Hours: Daily, 11:30 a.m. to 10 p.m.; dim sum served Saturdays and Sundays, 11:30 to 3 p.m.

Price Range: Dinner entrees range from $4.95 to $8.95; sepcial family dinners, $7.95 per person; "authentic Chinese dinners," $9.95 per person.

Atmosphere: Slightly elegant, but not to the point of requiring a tie and jacket.

Credit Cards: Visa, Master Charge, American Express.

Reservations: Recommended on weekends, at dinnertime.

Special facilities: Booster chairs; free parking after 5:30 in parking building next to First Virginia Bank of Fort Myer Drive; wheelchairs a problem after 6 p.m., when the elevator stope working.

One of our daughters pouted all the way to China Garden, saying, "I don't like Chinese food. You know I hate Chinese food." When we arrived, her face lit up and she said, "Oh, I didn't know you meant this place!"

She, who refuses to allow shrimp toast to cross her lips, considers this second-story Cantonese restaurant a stand-out among local eateries. And for the rest of the family, who require frequent fixes of Oreintal food, the China Garden in Rosslyn is a perfect place to chase the blahs away. It is particular treat to bring the family here for weekend dim sum, or Chinese tea lunch.

One would not describe China Garden as a haven for the nursery set. The tables are covered with white clots: the waiters, though polite and competent, are not particularly warm or reassuring, and the clientele -- much of it dressed in busness suits at dinnertime -- does no look as if it would welcome children shrieking past the table en route to the wishing well at the entrance.
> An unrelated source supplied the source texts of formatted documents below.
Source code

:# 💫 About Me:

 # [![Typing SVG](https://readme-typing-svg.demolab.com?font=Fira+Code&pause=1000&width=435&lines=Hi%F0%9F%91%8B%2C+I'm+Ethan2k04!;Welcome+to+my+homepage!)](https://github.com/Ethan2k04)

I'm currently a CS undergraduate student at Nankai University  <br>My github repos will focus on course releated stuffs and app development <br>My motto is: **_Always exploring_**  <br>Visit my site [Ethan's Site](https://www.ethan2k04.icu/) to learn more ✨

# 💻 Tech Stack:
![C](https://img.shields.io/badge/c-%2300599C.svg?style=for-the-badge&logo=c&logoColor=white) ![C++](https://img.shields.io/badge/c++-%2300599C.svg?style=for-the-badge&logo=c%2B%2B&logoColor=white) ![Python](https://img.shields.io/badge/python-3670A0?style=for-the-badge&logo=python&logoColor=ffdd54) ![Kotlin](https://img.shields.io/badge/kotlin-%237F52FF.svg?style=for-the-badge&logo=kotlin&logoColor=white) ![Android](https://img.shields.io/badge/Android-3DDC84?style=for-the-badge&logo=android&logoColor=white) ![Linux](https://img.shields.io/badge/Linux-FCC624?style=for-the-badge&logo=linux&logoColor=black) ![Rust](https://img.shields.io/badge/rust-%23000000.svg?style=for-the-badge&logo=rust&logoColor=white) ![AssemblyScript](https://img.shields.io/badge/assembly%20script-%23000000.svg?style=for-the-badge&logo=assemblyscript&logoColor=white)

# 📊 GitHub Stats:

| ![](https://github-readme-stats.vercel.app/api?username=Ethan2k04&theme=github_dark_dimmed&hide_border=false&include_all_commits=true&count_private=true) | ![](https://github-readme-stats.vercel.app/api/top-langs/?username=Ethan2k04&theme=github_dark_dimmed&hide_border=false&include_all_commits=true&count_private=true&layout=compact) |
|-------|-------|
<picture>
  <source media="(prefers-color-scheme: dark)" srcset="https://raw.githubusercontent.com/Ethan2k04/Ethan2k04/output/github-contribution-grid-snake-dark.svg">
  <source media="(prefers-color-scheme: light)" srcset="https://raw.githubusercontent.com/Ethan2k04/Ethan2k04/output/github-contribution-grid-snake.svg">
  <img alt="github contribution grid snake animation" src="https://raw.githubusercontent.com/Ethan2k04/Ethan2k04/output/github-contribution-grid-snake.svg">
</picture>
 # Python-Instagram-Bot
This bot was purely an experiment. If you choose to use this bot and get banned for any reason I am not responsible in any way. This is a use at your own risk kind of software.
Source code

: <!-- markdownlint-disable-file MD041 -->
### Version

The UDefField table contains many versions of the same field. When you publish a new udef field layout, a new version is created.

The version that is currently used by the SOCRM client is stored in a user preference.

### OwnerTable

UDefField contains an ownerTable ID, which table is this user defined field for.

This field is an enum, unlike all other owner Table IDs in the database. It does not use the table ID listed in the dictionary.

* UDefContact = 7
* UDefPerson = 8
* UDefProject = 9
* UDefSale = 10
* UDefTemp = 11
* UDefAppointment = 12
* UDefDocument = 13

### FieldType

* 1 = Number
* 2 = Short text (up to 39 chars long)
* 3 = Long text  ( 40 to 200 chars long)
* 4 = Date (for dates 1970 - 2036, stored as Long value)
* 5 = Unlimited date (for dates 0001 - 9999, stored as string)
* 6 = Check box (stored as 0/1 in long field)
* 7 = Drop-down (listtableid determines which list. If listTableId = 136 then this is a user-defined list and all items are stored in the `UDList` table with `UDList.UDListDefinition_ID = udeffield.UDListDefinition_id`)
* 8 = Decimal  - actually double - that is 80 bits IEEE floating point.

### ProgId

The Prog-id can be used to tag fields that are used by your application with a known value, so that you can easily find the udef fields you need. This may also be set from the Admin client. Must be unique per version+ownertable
Prices at China Garden are on the high side for Chinese food -- the more so if, like us, you order more than you should because it's so frustrating to limit your order. But whereas I might think twice about bringing the kids to a pricey French restaurant, children are an advantage at a place like China Garden, where dishes are share family style, and where the presence of two additional mouths allows you to sample more dishes than you reasonably could as a couple. On our last visit, our family of four spent $48.83, tip included, but only because we indulged ourselves wildly, on the pretext of exploring the menu. On other evenings we've spent $35, and of course, dim sum is cheaper still.
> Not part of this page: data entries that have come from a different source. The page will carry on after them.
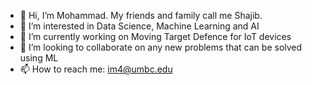 - 👋 Hi, I’m Mohammad. My friends and family call me Shajib.
- 👀 I’m interested in Data Science, Machine Learning and AI
- 🌱 I’m currently working on Moving Target Defence for IoT devices 
- 💞️ I’m looking to collaborate on any new problems that can be solved using ML
- 📫 How to reach me: im4@umbc.edu

<!---
shajib2be/shajib2be is a ✨ special ✨ repository because its `README.md` (this file) appears on your GitHub profile.
You can click the Preview link to take a look at your changes.
--->
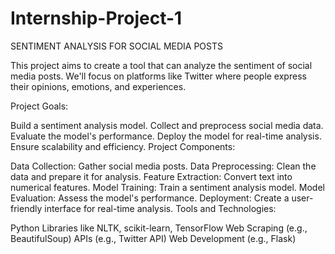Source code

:# Internship-Project-1
SENTIMENT ANALYSIS FOR SOCIAL MEDIA POSTS

This project aims to create a tool that can analyze the sentiment of social media posts. We'll focus on platforms like Twitter where people express their opinions, emotions, and experiences.

Project Goals:

Build a sentiment analysis model.
Collect and preprocess social media data.
Evaluate the model's performance.
Deploy the model for real-time analysis.
Ensure scalability and efficiency.
Project Components:

Data Collection: Gather social media posts.
Data Preprocessing: Clean the data and prepare it for analysis.
Feature Extraction: Convert text into numerical features.
Model Training: Train a sentiment analysis model.
Model Evaluation: Assess the model's performance.
Deployment: Create a user-friendly interface for real-time analysis.
Tools and Technologies:

Python
Libraries like NLTK, scikit-learn, TensorFlow
Web Scraping (e.g., BeautifulSoup)
APIs (e.g., Twitter API)
Web Development (e.g., Flask)


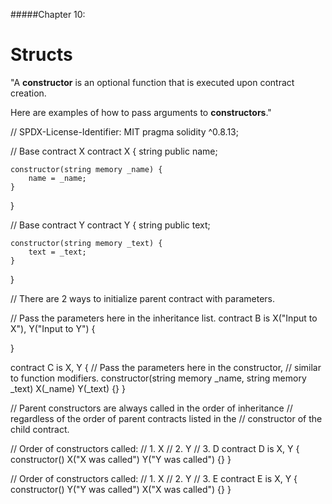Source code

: #####Chapter 10:

# Structs

"A **constructor** is an optional function that is executed upon contract creation.

Here are examples of how to pass arguments to **constructors**."

<Highlight class="language-javascript">
// SPDX-License-Identifier: MIT
pragma solidity ^0.8.13;

// Base contract X
contract X {
string public name;

    constructor(string memory _name) {
        name = _name;
    }

}

// Base contract Y
contract Y {
string public text;

    constructor(string memory _text) {
        text = _text;
    }

}

// There are 2 ways to initialize parent contract with parameters.

// Pass the parameters here in the inheritance list.
contract B is X("Input to X"), Y("Input to Y") {

}

contract C is X, Y {
// Pass the parameters here in the constructor,
// similar to function modifiers.
constructor(string memory \_name, string memory \_text) X(\_name) Y(\_text) {}
}

// Parent constructors are always called in the order of inheritance
// regardless of the order of parent contracts listed in the
// constructor of the child contract.

// Order of constructors called:
// 1. X
// 2. Y
// 3. D
contract D is X, Y {
constructor() X("X was called") Y("Y was called") {}
}

// Order of constructors called:
// 1. X
// 2. Y
// 3. E
contract E is X, Y {
constructor() Y("Y was called") X("X was called") {}
}

</Highlight>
Following family custom, the children allowed us to pick all four entrees, trusting that we'd order at least one dish they like, and requiring only that we order the holy of holies: Chinese white rice, which comes with the meal and which they would behappy eating three times a day.
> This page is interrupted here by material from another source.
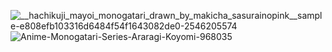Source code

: ![__hachikuji_mayoi_monogatari_drawn_by_makicha_sasurainopink__sample-e808efb103316d6484f54f1643082de0-2546205574](https://github.com/user-attachments/assets/162c9e3f-9960-4e3c-88df-0435ee761c16)
![Anime-Monogatari-Series-Araragi-Koyomi-968035](https://github.com/user-attachments/assets/e957b60f-fb12-4659-aa81-8d6a4b96f34c)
We ordered two old stand-bys: crystal shrimp natural ($7.75) and shredded chicken with hot chili and black bean sauce($6.25), two of the most popular items on the menu. The secret of the shrimp dish (served beautifully on a bed of slivers of raw carrots, scallions and ginger) is a sauce so delicate that it preserves the integrity of the excellent, fresh jumbo shrimp, a generous portion cooked to just the right degree and no more.

The chicken dish is something grown-ups should surely try. Out children have slightly mixed feelings about it: they love it, but it's spicier than they are happy with. This, plus the fact that it arrives on a bed of spicy cooked green peppers, would probably cancel any interest most children might otherwise have in the dish. On the whole, though, dishes at this Cantonese restaurant are not heavily spiced.

We had very pleasant memories of the Chinese broccoli with oyster sauce ($4.95), a demonstration of how broccoli stems and leaves can be rendered at least as interesting as the flowerettes when well prepared. This time, however, we tried the vegetable combination "lo-hon" style ($5.95), which was a mistake with the chilren, who decided to hate it as soon as they saw odd ingredients such as sliced lotus root, which never reached smelling distance of their mouths.

Being more venturesome than usual, we also had order the sliced whelk and squids sauteed with Chinese kale ($7.25), a frankly seafood dish that contained enough squishy and squeaky things to put the children off totally, and which unaccountably arrived containing about 15 scallops and not quite enough squid. The kale was superb, and even with two of our entrees considered indeible by the girls, we generally had a good meal.

China Garden's most famous sweet is its fried ice cream ($1.50), which is fun to watch: a scoop of ice cream surrounded by batter and deep-fried is brought to the table, where the waiter pours rum and chocolate sauce over it and sets the golden ball aflame, to everyone's delight. There is no question this should be a delicious confection, but we found it a major disappointment. Still, it is fun to order at least one.

We were far happier with the banana fritters ($.75 for two half slices), and one grown-up was quite content with the odd taste and texture of Chinese lychee fruit ($.75).

Lots of families think of Chinese food when they're tired and hungry and have a carful of children and don't want to spend much.China Garden isn't that kind of Chinese restaurant, but it's a nice treat for children who are real fans of good Chinese food.